Go through the data and copy each line where the word "corollary" shows up.

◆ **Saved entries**
+ + + +

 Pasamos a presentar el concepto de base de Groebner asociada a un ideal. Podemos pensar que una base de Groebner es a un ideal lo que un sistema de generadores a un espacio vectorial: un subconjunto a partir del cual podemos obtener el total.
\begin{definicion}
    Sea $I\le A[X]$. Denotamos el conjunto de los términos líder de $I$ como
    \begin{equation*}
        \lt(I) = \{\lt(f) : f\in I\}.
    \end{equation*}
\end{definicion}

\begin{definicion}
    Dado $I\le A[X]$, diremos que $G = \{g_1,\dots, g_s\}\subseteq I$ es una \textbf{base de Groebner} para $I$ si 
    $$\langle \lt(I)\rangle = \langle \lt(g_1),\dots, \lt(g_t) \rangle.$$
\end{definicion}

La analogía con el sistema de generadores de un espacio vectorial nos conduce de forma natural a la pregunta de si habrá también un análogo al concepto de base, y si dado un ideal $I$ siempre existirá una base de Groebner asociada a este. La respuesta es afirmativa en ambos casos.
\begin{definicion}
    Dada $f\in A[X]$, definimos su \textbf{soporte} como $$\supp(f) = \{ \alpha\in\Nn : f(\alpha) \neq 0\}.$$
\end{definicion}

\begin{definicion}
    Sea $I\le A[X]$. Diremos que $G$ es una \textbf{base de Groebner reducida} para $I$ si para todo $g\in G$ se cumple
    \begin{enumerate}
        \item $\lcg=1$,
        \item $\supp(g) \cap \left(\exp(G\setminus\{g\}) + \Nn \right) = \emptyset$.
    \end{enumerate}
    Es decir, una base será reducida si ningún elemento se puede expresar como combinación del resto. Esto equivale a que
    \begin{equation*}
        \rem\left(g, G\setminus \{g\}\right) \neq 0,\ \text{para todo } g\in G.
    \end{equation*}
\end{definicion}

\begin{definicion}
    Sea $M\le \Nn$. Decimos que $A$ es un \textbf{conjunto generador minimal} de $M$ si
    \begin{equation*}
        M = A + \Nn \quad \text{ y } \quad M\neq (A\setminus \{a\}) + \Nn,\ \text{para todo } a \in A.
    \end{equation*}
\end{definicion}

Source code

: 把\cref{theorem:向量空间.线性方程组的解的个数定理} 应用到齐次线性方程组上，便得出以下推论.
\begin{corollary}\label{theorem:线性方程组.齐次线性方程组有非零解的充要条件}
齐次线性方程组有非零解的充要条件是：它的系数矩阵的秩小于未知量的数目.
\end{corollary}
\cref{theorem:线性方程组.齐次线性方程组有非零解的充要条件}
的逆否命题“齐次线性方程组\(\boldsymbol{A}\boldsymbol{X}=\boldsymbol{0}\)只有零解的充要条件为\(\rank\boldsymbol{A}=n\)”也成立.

+ + + +

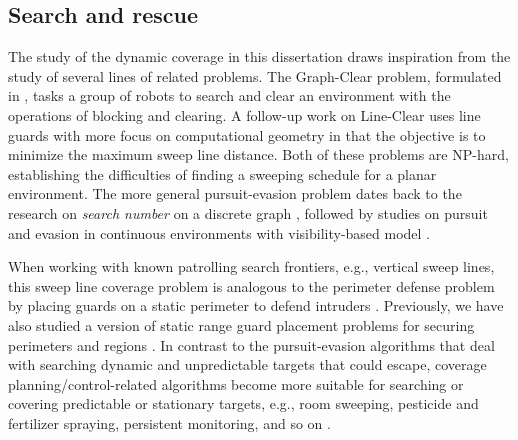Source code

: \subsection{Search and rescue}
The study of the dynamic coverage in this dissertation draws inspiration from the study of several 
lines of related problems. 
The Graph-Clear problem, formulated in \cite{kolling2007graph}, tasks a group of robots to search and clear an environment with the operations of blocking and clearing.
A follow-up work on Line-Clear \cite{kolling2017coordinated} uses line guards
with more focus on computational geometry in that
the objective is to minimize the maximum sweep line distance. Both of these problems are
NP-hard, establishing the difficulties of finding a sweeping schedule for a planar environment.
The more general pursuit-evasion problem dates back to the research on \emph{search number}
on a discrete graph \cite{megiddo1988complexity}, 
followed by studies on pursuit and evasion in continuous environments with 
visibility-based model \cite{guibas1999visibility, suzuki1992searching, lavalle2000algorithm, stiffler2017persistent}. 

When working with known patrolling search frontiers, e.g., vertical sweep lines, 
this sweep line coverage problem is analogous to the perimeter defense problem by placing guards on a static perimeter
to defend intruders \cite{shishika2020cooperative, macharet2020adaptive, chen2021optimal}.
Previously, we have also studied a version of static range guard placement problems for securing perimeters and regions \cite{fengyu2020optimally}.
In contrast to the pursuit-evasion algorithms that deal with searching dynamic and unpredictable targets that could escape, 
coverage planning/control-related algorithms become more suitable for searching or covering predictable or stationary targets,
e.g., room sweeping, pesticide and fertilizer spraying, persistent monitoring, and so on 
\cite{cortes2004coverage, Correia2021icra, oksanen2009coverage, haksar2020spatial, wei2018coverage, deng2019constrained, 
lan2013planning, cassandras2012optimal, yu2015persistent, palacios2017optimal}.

+ + + +

◆ **Response area**
\begin{corollary}\label{theorem:线性方程组.齐次线性方程组有非零解的充要条件}
\end{corollary}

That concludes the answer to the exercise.